Incredibly the browser not only works, but is (especially for DEBUG) very
quick. Many of the sites in issue 193 are better, implying that resource
starvation may be part of the reason for all those threads sitting around in
wait.
However, drag and drop (thus can't test M702250), cut and paste, and printing
are all messed up. Printing may be revenge of issue 82. I'm trying to figure
out what's wrong with the other two. Running a non-jemalloc build tonight to
try to exonerate it as the cause. I suspected M647216 but trying to work around
it just made things worse.
Original comment by classi...@floodgap.com
on 16 Apr 2013 at 5:19
Printing appears to be issue 82, but cut and paste and drag and drop all work
in a non-jemalloc build. Even if osx_use_jemalloc is set to false (using the
environment variable NO_MAC_JEMALLOC), it does not work. I'm suspicious
alignment is to blame, but IonMonkey has higher priority right now. Dropping
milestone, though we do want this.
Original comment by classi...@floodgap.com
on 16 Apr 2013 at 1:39
https://bugzilla.mozilla.org/show_bug.cgi?id=691003 makes me think our minimum
size should be 16 bytes, always, even for tiny allocations.

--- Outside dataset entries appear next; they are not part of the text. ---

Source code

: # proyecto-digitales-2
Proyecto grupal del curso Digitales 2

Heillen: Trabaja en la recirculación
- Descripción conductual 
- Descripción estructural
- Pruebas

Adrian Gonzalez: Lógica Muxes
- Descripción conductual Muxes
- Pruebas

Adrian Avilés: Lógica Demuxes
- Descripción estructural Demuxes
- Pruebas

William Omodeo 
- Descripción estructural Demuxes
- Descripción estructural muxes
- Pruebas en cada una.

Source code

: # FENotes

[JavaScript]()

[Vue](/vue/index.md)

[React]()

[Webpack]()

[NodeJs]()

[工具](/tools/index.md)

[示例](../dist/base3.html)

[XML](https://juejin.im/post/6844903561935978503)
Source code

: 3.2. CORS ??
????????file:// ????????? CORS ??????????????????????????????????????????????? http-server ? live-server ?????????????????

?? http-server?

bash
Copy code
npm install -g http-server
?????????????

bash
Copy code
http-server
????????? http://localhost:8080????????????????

Original comment by classi...@floodgap.com
on 16 Apr 2013 at 10:59
... i.e. change #define TINY_MIN_2POW (sizeof(void*) == 8 ? 3 : 2) to
4 (forcing 2^4 minimum allocations).
Original comment by classi...@floodgap.com
on 16 Apr 2013 at 11:05
That didn't fix it.
Original comment by classi...@floodgap.com
on 18 Apr 2013 at 1:23
I was able to proove that AuroraFox uses jemalloc by setting breakpoints in
some of the functions of jemalloc. The patches in the Changesets are exactly
what is needed to get it working (actually it wasn't correctly enabled for some
versions but that was fixed) - BUT at least at one moment I could reproducibly
crash the browser using drag and drop, however it occurs very rarely.

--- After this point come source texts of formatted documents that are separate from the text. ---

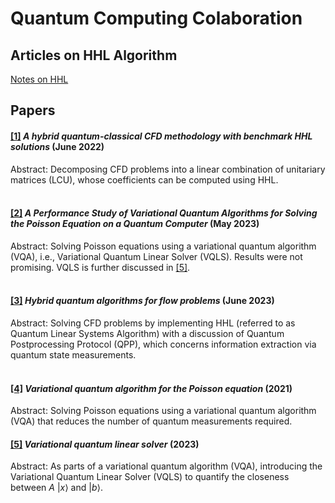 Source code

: # Quantum Computing Colaboration

## Articles on HHL Algorithm

[Notes on HHL](https://github.com/Weidsn/Quantum_Computing_Collaboration/blob/main/HHL.md)

## Papers

#### [[1]](https://github.com/Weidsn/Quantum_Computing_Collaboration/blob/main/A%20hybrid%20quantum-classical%20CFD%20methodology%20with%20benchmark%20HHL%20solutions.pdf) *A hybrid quantum-classical CFD methodology with benchmark HHL solutions* (June 2022)

Abstract: Decomposing CFD problems into a linear combination of unitariary matrices (LCU), whose coefficients can be computed using HHL. <br><br> 

#### [[2]](https://github.com/Weidsn/Quantum_Computing_Collaboration/blob/main/A%20hybrid%20quantum-classical%20CFD%20methodology%20with%20benchmark%20HHL%20solutions.pdf) *A Performance Study of Variational Quantum Algorithms for Solving the Poisson Equation on a Quantum Computer* (May 2023)

Abstract: Solving Poisson equations using a variational quantum algorithm (VQA), i.e., Variational Quantum Linear Solver (VQLS). Results were not promising. VQLS is further discussed in [[5]](https://github.com/Weidsn/Quantum_Computing_Collaboration/blob/main/Variational%20quantum%20linear%20solver.pdf). <br><br> 

#### [[3]](https://github.com/Weidsn/Quantum_Computing_Collaboration/blob/main/Hybrid%20quantum%20algorithms%20for%20flow%20problems.pdf) *Hybrid quantum algorithms for flow problems* (June 2023)

Abstract: Solving CFD problems by implementing HHL (referred to as Quantum Linear Systems Algorithm) with a discussion of Quantum Postprocessing Protocol (QPP), which concerns information extraction via quantum state measurements. <br><br> 

#### [[4]](https://github.com/Weidsn/Quantum_Computing_Collaboration/blob/main/Variational%20quantum%20algorithm%20for%20the%20Poisson%20equation.pdf) *Variational quantum algorithm for the Poisson equation* (2021)

Abstract: Solving Poisson equations using a variational quantum algorithm (VQA) that reduces the number of quantum measurements required. 

#### [[5]](https://github.com/Weidsn/Quantum_Computing_Collaboration/blob/main/Variational%20quantum%20linear%20solver.pdf) *Variational quantum linear solver* (2023)

Abstract: As parts of a variational quantum algorithm (VQA), introducing the Variational Quantum Linear Solver (VQLS) to quantify the closeness between $A$ $|x\rangle$ and $|b\rangle$.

Original comment by Tobias.N...@gmail.com
on 19 Apr 2013 at 1:51
But how did you set MOZ_MEMORY to 1? It's not in your Aurora changesets.
Original comment by classi...@floodgap.com
on 19 Apr 2013 at 4:28
Adding "--enable-jemalloc" to the configure command line should override the
default.
Original comment by Tobias.N...@gmail.com
on 21 Apr 2013 at 12:39
See http://hg.mozilla.org/mozilla-central/file/4420f27742c7/configure.in#l7112
Original comment by Tobias.N...@gmail.com
on 21 Apr 2013 at 12:39
OK.
Looking through jemalloc.c, it appears that the original szone is still able to
be called for certain things. Maybe that's what we need to add.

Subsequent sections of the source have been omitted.